Elizabeth Gilbert's thoughts and explorations on marriage and committment, which I read very early this year but hadn't reviewed til now.
Committed could be called a pop-sociology book, so in that sense, I liked it, though the sociology was a tad light on, and freely mixed with personal reflections or opinions of her friends (but that's the intellectual snobbery in me, perhaps. I am a sociologist, after all, so mea culpa!). Gilbert has some interesting insights into marriage, paired with her personal story, so the book is a decent read, if frustrating and somewhat disjointed at times.
Gilbert is fundamentally ambivalent about marriage as an institution, and seems to go to a lot of effort to convince herself otherwise, when, to be honest, she could just have got married (or not) and been done with it. The ridiculous requirements of the US government can't be helped, if you need to get married, then perhaps you just should.

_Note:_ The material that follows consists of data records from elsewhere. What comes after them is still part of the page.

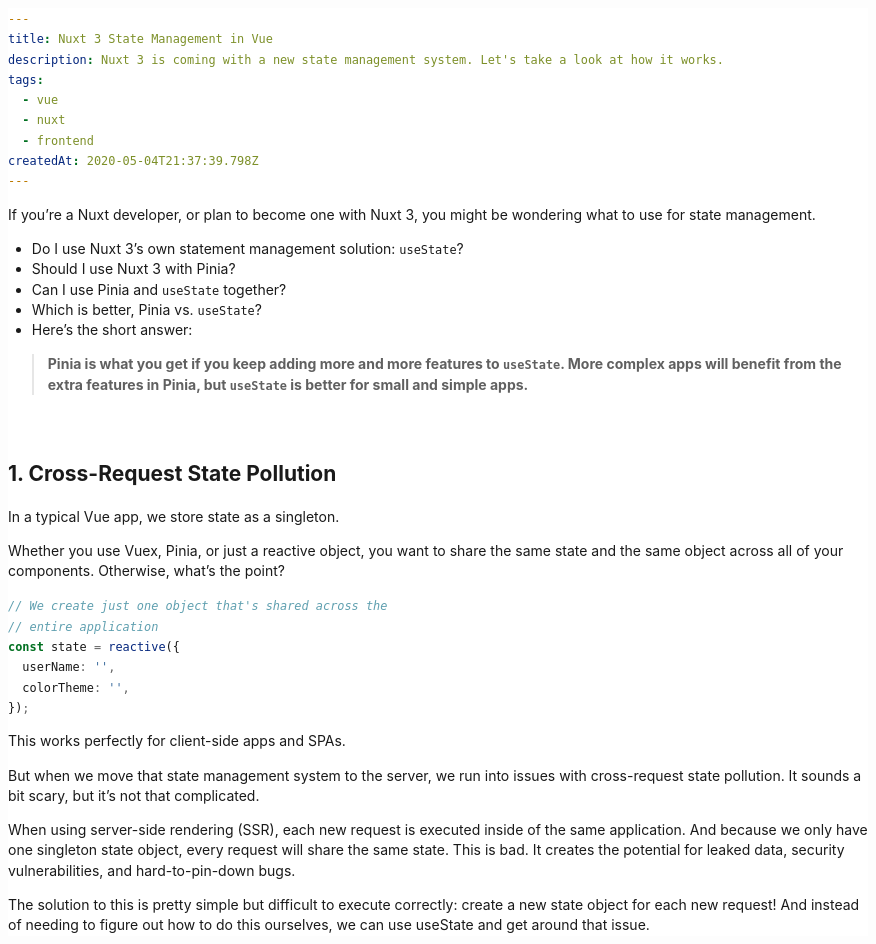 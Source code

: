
 ```yaml
---
title: Nuxt 3 State Management in Vue
description: Nuxt 3 is coming with a new state management system. Let's take a look at how it works.
tags:
  - vue
  - nuxt
  - frontend
createdAt: 2020-05-04T21:37:39.798Z
---
```


If you’re a Nuxt developer, or plan to become one with Nuxt 3, you might be wondering what to use for state management.

- Do I use Nuxt 3’s own statement management solution: `useState`?
- Should I use Nuxt 3 with Pinia?
- Can I use Pinia and `useState` together?
- Which is better, Pinia vs. `useState`?
- Here’s the short answer:

> **Pinia is what you get if you keep adding more and more features to `useState`. More complex apps will benefit from the extra features in Pinia, but `useState` is better for small and simple apps.**

<br>

## 1. Cross-Request State Pollution

In a typical Vue app, we store state as a singleton.

Whether you use Vuex, Pinia, or just a reactive object, you want to share the same state and the same object across all of your components. Otherwise, what’s the point?

```ts
// We create just one object that's shared across the
// entire application
const state = reactive({
  userName: '',
  colorTheme: '',
});
```

This works perfectly for client-side apps and SPAs.

But when we move that state management system to the server, we run into issues with cross-request state pollution. It sounds a bit scary, but it’s not that complicated.

When using server-side rendering (SSR), each new request is executed inside of the same application. And because we only have one singleton state object, every request will share the same state. This is bad. It creates the potential for leaked data, security vulnerabilities, and hard-to-pin-down bugs.

The solution to this is pretty simple but difficult to execute correctly: create a new state object for each new request! And instead of needing to figure out how to do this ourselves, we can use useState and get around that issue.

So, I found the agonising premise of the book, needing to somehow be reconciled to marriage as a whole in order to get married, puzzling. To be honest, if I'd come out of an exploration of marriage feeling as Gilbert did about it, I wouldn't have been getting married. Because let's face it, they only got married because they were forced to by US immigration laws. The happily ever after feel of the ending of the book (which, of course, ends in marriage!) didn't match the questing tone of the rest of the work. It felt a bit like a cop out.

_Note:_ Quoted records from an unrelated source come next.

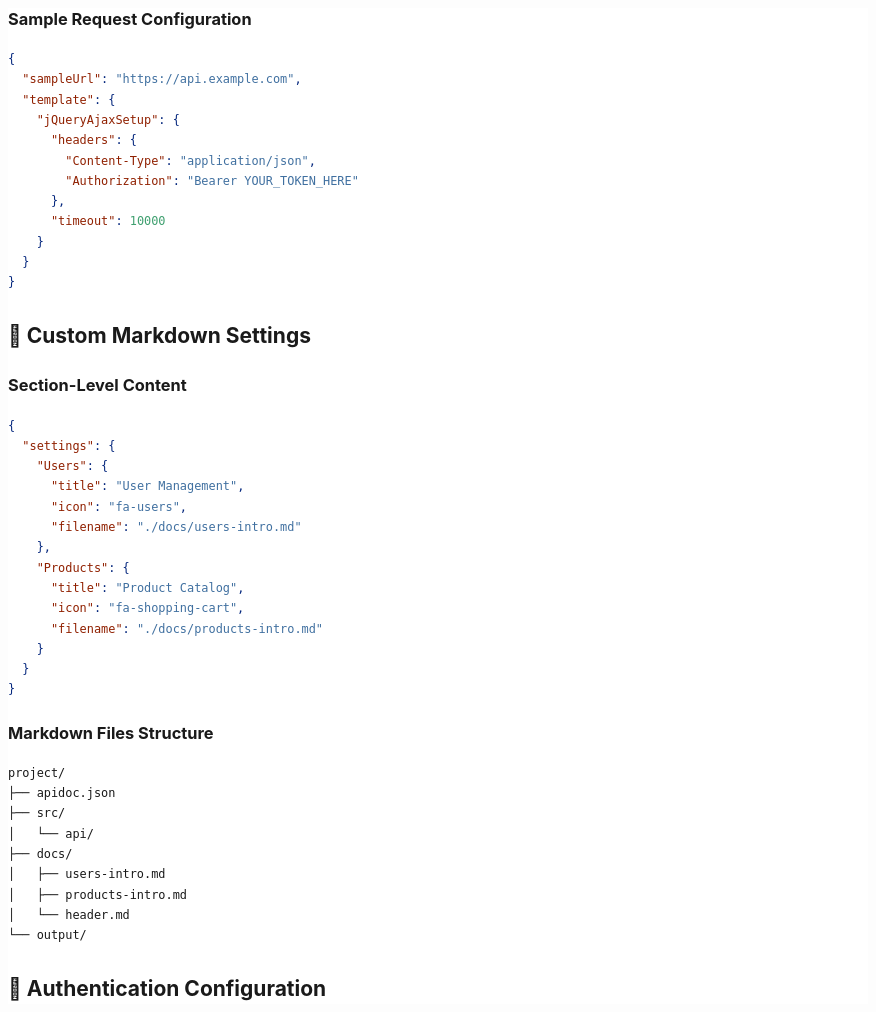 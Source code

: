 ### Sample Request Configuration
```json
{
  "sampleUrl": "https://api.example.com",
  "template": {
    "jQueryAjaxSetup": {
      "headers": {
        "Content-Type": "application/json",
        "Authorization": "Bearer YOUR_TOKEN_HERE"
      },
      "timeout": 10000
    }
  }
}
```

## 🎨 Custom Markdown Settings

### Section-Level Content
```json
{
  "settings": {
    "Users": {
      "title": "User Management",
      "icon": "fa-users",
      "filename": "./docs/users-intro.md"
    },
    "Products": {
      "title": "Product Catalog",
      "icon": "fa-shopping-cart",
      "filename": "./docs/products-intro.md"
    }
  }
}
```

### Markdown Files Structure
```
project/
├── apidoc.json
├── src/
│   └── api/
├── docs/
│   ├── users-intro.md
│   ├── products-intro.md
│   └── header.md
└── output/
```

## 🔐 Authentication Configuration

But, I enjoyed the book overall, though it's not as compelling as Eat, Pray, Love. For those of us who have called a truce with marriage (I have been married twice, despite a lack of faith in it as an institution, and having some very serious issues with being married when others are not permitted to be) it's a decent read that raised many of the issues I've had with marriage myself. Probably worth a read if these issue mean something in your life, but I'm unlikely to re-read this one.
6.5/10
This was a IRL book!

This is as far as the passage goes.